Media Interviews Go Digital: Email is the New Phone Call
Every business wants to be interviewed by media in a traditional way - sit down, have a phone conversation or video meet - but recent changes in the media industry have made journalists, many who are freelance now, be more efficient through email.
This may not feel like a genuine interview, but it has its merits for both journalists and our clients.
How We Got Here
Via American Press Institute 2022
U.S. newsroom employment has fallen 26% since 2008 (Pew Research Center) . . . but did you know: The average journalist now covers 4 beats, and most work in more than one medium (Muck Rack) A new survey of more than 2,500 journalists has found that the average journalist now covers four beats, up from three in 2021. The vast majority of journalists primarily create online news content, and 74% also work in a secondary medium like newsletters or podcasts. More than three-quarters (77%) of journalists say Twitter is their most valuable social network, and 64% say they track their stories’ coverage on social media. More than half of journalists (58%) say they are optimistic about their profession; the beats with the most optimistic reporters are fashion/beauty and religion, and the most pessimistic are weather and crime. Less than one-third (32%) say they think that audience trust in their coverage has increased.
In the past couple of years, we've seen more requests by journalists to our clients to answer questions via email. This helps the journalist get accurate answers, ensures correct spellings, which reduce the need to request article corrections - rarely ever done - and turn around more stories faster.
It also allows clients to think through their responses so that they're meaningful and thoughtful for that story. While these stories are typically around trends, using a variety of experts to comment, the right answers often lead to more inclusions in the story and perception of our clients as experts.
Scratch Their Backs
Public relations has been always about "what the media can do for me". Instead, we need to change perceptions to be of service to our journalism colleagues, without whom we would not be able to provide the kind of media coverage clients want. We need to be flexible and understanding of their needs and not just ours.

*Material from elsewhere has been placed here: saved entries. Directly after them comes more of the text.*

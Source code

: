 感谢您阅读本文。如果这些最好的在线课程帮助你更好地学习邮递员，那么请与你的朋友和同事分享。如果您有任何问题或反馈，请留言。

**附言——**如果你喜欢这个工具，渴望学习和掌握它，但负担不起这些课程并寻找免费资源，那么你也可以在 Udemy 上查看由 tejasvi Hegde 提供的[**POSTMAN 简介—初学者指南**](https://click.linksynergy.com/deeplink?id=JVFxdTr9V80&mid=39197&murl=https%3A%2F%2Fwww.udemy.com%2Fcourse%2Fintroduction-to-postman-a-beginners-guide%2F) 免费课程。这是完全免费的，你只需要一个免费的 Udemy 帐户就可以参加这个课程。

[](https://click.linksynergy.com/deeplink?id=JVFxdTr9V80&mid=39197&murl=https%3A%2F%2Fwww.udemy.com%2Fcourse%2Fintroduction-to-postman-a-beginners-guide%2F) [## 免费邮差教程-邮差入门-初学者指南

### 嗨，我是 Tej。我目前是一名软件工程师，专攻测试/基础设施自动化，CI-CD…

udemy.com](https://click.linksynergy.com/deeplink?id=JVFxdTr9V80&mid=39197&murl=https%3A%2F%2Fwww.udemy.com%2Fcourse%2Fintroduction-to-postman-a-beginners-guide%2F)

Part of this process is to think about the relationship with media as an equal exchange. It's a two-way street.
Journalists looking for great stories and expert sources, and need eyeballs and engagement, which results in more story assignments and advertisers for their publication. This, simply put, is how they earn a living.
The more we can do to meet their needs, the more likely they are to return to us looking for more expert content or commentary for their stories. This is how we establish strong relationships with media. They can count on our clients to understand their needs and they see them as "great to work with". They'll scratch your back, you return the favor whether its later buying an advertising program or amplifying the story.
It can be as simple as sharing the story they wrote or podcast interview across all of your social media channels and including it in email campaign. This generates more positive perception of your company - expert, product, service - among your customers and drives the traffic journalists want, and need, to the story.
Things feel different because they are but it doesn't mean it's a bad thing. Just open up to the variety of ways that PR can be achieved for you and your business.